Task item: The answer must be every line of the records in which the string "where" appears.
-*-
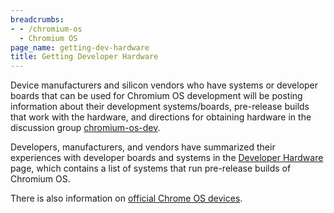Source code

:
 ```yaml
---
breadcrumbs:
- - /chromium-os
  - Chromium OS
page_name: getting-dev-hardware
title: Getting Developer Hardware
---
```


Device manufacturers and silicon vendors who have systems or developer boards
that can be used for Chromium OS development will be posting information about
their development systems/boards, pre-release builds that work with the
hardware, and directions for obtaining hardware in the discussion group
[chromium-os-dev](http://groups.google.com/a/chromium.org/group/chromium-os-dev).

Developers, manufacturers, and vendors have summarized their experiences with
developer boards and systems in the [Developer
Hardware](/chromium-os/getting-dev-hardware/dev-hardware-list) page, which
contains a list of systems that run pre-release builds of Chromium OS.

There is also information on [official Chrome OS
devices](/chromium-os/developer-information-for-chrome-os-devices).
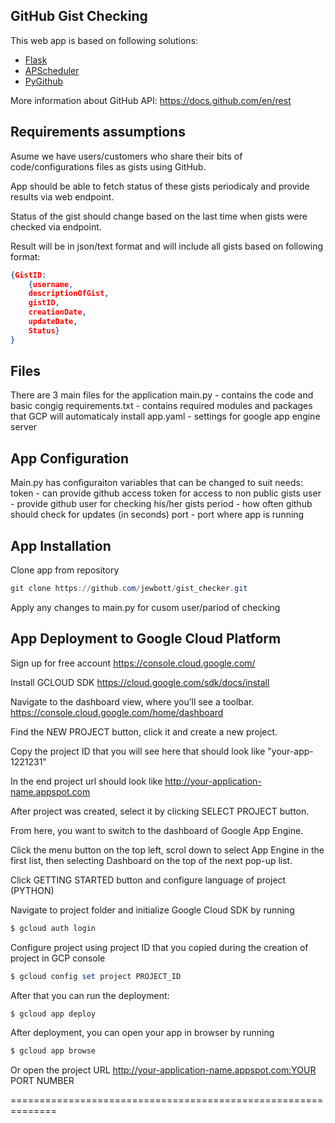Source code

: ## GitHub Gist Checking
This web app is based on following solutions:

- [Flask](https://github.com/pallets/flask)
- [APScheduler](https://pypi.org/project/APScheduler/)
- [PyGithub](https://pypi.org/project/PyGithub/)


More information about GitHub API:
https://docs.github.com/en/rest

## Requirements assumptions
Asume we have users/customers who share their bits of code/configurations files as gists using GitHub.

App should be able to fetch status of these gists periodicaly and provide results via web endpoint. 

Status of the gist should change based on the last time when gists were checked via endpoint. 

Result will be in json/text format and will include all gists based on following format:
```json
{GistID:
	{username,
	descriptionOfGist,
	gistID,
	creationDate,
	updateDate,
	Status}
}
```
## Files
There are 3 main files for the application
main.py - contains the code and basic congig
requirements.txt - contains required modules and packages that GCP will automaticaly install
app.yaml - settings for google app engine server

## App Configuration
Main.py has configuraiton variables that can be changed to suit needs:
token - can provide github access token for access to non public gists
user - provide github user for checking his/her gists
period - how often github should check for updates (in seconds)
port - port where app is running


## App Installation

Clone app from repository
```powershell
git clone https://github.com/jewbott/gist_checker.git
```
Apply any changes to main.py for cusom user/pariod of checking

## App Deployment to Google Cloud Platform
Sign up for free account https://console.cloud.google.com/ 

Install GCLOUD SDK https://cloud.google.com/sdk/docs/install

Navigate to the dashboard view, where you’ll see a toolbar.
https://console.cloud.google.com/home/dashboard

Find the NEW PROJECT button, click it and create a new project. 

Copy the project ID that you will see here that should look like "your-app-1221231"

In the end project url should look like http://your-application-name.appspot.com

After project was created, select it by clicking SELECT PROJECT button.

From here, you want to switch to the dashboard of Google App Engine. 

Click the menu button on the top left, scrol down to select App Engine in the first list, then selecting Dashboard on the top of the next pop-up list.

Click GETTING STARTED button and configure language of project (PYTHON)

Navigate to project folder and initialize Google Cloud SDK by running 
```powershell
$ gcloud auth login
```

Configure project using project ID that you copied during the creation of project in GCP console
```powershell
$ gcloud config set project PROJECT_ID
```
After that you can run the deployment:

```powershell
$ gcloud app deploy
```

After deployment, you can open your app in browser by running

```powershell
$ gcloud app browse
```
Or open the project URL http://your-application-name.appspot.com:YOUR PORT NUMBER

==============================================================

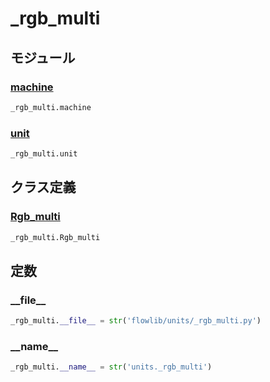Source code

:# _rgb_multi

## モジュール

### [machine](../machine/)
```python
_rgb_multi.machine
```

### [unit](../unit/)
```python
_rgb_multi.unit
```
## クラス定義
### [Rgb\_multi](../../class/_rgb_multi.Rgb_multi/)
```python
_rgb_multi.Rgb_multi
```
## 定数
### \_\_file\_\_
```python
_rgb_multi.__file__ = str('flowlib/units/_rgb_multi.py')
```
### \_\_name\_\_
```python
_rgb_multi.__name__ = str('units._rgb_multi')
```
-*-
Answer to this exercise:
port - port where app is running
Navigate to the dashboard view, where you’ll see a toolbar.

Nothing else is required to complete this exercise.